En 2019, quand je suis allé au Maroc me soigner, j’ai parlé au directeur de l’Agence marocaine de coopération internationale (Amci), de mon souhait d’organiser mes 50 ans. Il me dit : «On peut vous soutenir en invitant dix pays africains à Dakar pour vous rendre hommage.» C’est comme ça que l’idée est née, mais quand je suis rentré à Dakar en janvier2020, j’en parle à mon ami Racine Talla de la Rts, qui me dit : «Non, on ne peut pas regarder un pays étranger venir célébrer notre fils. Je vais en parler au Président Macky Sall.» J’ai été reçu par le Président qui a gracieusement soutenu et accompagné cet évènement. Et le 27 octobre prochain, avec une dizaine de pays africains invités, je vais célébrer ces 50 ans de pratique artistique dans deux espaces simultanément. Le Musée Theodore Monod, le 27 octobre, et l’Espace Vema, le 28 octobre. 46 exposants qui vont célébrer Zulu Mbaye, je pense que c’est une marque de reconnaissance, une sorte de consécration que l’on m’offre de mon vivant.
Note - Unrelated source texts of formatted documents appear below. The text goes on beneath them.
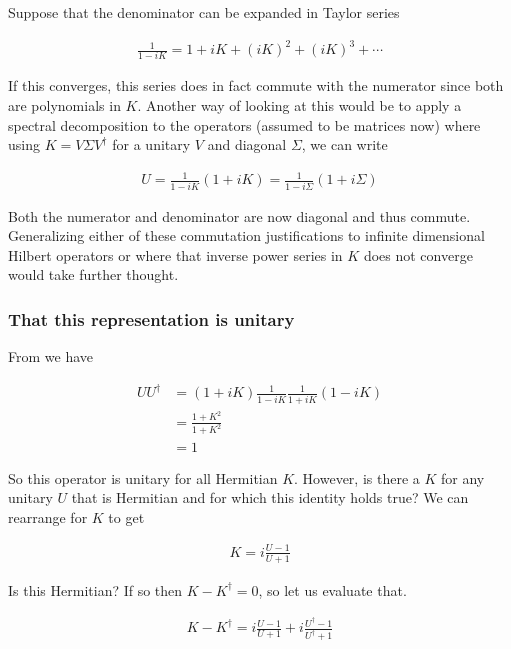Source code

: Suppose that the denominator can be expanded in Taylor series

\begin{align*}
\frac{1}{1-iK} = 1 + iK + (iK)^2 + (iK)^3 + \cdots
\end{align*}

If this converges, this series does in fact commute with the numerator since both are polynomials in $K$.  Another way of looking at this would be to apply a spectral decomposition to the operators (assumed to be matrices now) where using $K = V \Sigma V^\dagger$ for a unitary $V$ and diagonal $\Sigma$, we can write

\begin{align*}
U = \frac{1}{1-iK}(1 + iK) = \frac{1}{1-i \Sigma}(1 + i \Sigma)
\end{align*}

Both the numerator and denominator are now diagonal and thus commute.  Generalizing either of these commutation justifications to infinite dimensional Hilbert operators or where that inverse power series in $K$ does not converge would take further thought.

\subsubsection{That this representation is unitary}

From  we have

\begin{align*}
U U^\dagger 
&= (1 + iK)\frac{1}{1-iK} \frac{1}{1+iK} (1 - iK) \\
&= \frac{1 + K^2}{1+K^2} \\
&= 1
\end{align*}

So this operator is unitary for all Hermitian $K$.  However, is there a $K$ for any unitary $U$ that is Hermitian and for which this identity holds true?  We can rearrange for $K$ to get

\begin{align}\label{eqn:desaiDiracNotes:3}
K = i \frac{ U - 1 }{U + 1}
\end{align}

Is this Hermitian?  If so then $K - K^\dagger = 0$, so let us evaluate that.

\begin{align*}
K - K^\dagger = i \frac{ U - 1 }{U + 1} + i \frac{ U^\dagger - 1 }{U^\dagger + 1}
\end{align*}

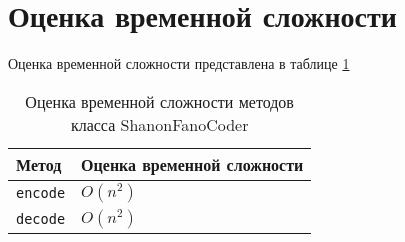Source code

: \section{Оценка временной сложности}

Оценка временной сложности представлена в таблице \ref{tab:complexity}

\begin{table}[H]
    \centering
    \begin{tabular}{|l|l|}
        \hline
        Метод & Оценка временной сложности \\
        \hline
        \verb|encode| & $ O(n^2) $ \\
        \hline
        \verb|decode| & $ O(n^2) $ \\
        \hline
    \end{tabular}
    \caption{Оценка временной сложности методов класса ShanonFanoCoder}
    \label{tab:complexity}
\end{table}
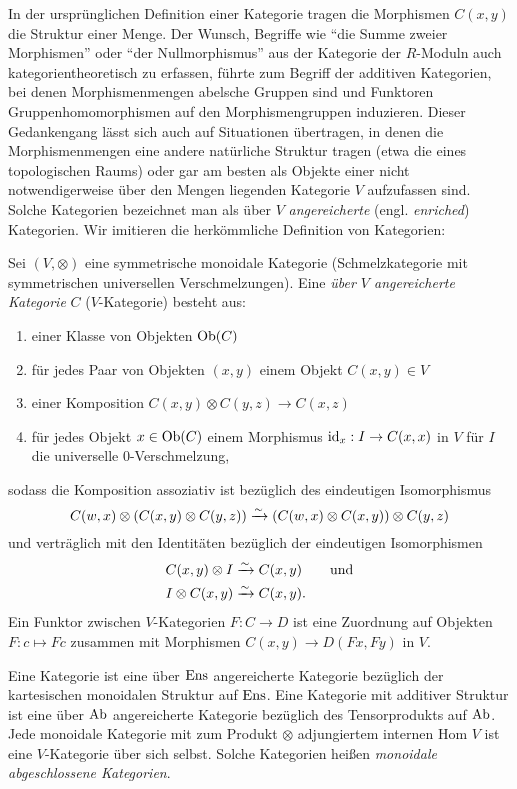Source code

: In der ursprünglichen Definition einer Kategorie tragen die Morphismen
$C(x, y)$ die Struktur einer Menge. Der Wunsch, Begriffe wie ``die
Summe zweier Morphismen'' oder ``der Nullmorphismus'' aus der
Kategorie der $R$-Moduln auch kategorientheoretisch zu erfassen,
führte zum Begriff der additiven Kategorien, bei denen
Morphismenmengen abelsche Gruppen sind und Funktoren
Gruppenhomomorphismen auf den Morphismengruppen induzieren. Dieser
Gedankengang lässt sich auch auf Situationen übertragen, in denen die
Morphismenmengen eine andere natürliche Struktur tragen (etwa die
eines topologischen Raums) oder gar am besten als Objekte einer nicht
notwendigerweise über den Mengen liegenden Kategorie $V$ aufzufassen
sind. Solche Kategorien bezeichnet man als über $V$
\emph{angereicherte} (engl. \emph{enriched}) Kategorien. Wir imitieren
die herkömmliche Definition von Kategorien:
\begin{defn}
  Sei $(V, \otimes)$ eine symmetrische monoidale Kategorie
  (Schmelzkategorie mit symmetrischen universellen
  Verschmelzungen). Eine \emph{über $V$ angereicherte Kategorie} $C$
  ($V$-Kategorie) besteht aus:
  \begin{enumerate}
  \item einer Klasse von Objekten $\operatorname{Ob}(C)$
  \item für jedes Paar von Objekten $(x, y)$ einem Objekt $C(x,y) \in
    V$
  \item einer Komposition $C(x, y) \otimes C(y, z) \to C(x, z)$
  \item für jedes Objekt $x \in \operatorname{Ob}(C)$ einem Morphismus $\operatorname{id}_x: I \to
    C(x, x)$ in $V$ für $I$ die universelle 0-Verschmelzung,
  \end{enumerate}
  sodass die Komposition assoziativ ist bezüglich des eindeutigen
  Isomorphismus
  \[ C(w,x) \otimes (C(x,y) \otimes C(y,z))
  \xrightarrow[]{\sim} (C(w,x) \otimes C(x,y)) \otimes C(y,z)
  \]
  und verträglich mit den Identitäten bezüglich der eindeutigen
  Isomorphismen
  \begin{align*}
    C(x, y) \otimes I &\xrightarrow[]{\sim} C(x, y) \qquad \text{und} \\
    I \otimes C(x,y) &\xrightarrow[]{\sim} C(x, y).
  \end{align*}
  Ein Funktor zwischen $V$-Kategorien $F: C \to D$ ist eine Zuordnung
  auf Objekten $F: c \mapsto Fc$ zusammen mit Morphismen $C(x, y) \to
  D(Fx, Fy)$ in $V$.
\end{defn}
\begin{bsp}
  Eine Kategorie ist eine über $\operatorname{Ens}$ angereicherte Kategorie
  bezüglich der kartesischen monoidalen Struktur auf $\operatorname{Ens}$. Eine
  Kategorie mit additiver Struktur ist eine über $\operatorname{Ab}$ angereicherte
  Kategorie bezüglich des Tensorprodukts auf $\operatorname{Ab}$. Jede monoidale
  Kategorie mit zum Produkt $\otimes$ adjungiertem internen Hom $V$
  ist eine $V$-Kategorie über sich selbst. Solche Kategorien heißen
  \emph{monoidale abgeschlossene Kategorien}.
\end{bsp}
Beaucoup n’ont pas cette chance-là. Il y aura un panel intitulé : «L’art comme levier de rapprochement des peuples.» L’art, la culture on va dire, est d’ailleurs le plus grand vecteur de rapprochement des peuples. Et c’est donc l’occasion de se parler entre différentes cultures, différentes sensibilités artistiques. C’est le sens que je donne à ce panel qui va regrouper d’éminentes personnalités, de grands hommes de culture de plusieurs pays, le 28 octobre au Musée Theodore Monod. Le 3e jour aussi, il y aura un film que je suis en train de faire depuis 4 ans sur mon travail et qui s’appelle Zulu, l’Africain.
Vous vous voyez d’abord comme un Africain ?
Je suis africain de naissance, de cœur, culturellement, historiquement. Je le revendique. Tout le monde sait que je revendique cette africanité à travers ma peinture, mon attitude, mon comportement, ma vie. Et c’est le cas même en Europe où j’ai vécu plus d’une vingtaine d’années, et où je ne m’habillais qu’africain. Et c’est une fierté, une manière de montrer notre appartenance, notre spécificité d’Africain. On n’a rien à envier aux autres. Il faut s’affirmer. Quand je vois aujourd’hui que beaucoup d’artistes africains, pour se faire connaître à l’international, essaient de copier ce qui se fait en Europe, parler d’art conceptuel, machin truc, j’ai envie de gerber. C’est comme si on n’avait pas de génie. Et pourtant, notre imaginaire de négro-africain est très riche. Nous sommes chargés par une force qui a bouleversé le monde par la rencontre entre Picasso et la statuette négro-africaine. A partir de ce moment, au début du 19e siècle, toutes les expressions artistiques étaient bouleversées. Ça ne s’arrête pas seulement à la peinture, mais la musique, la danse.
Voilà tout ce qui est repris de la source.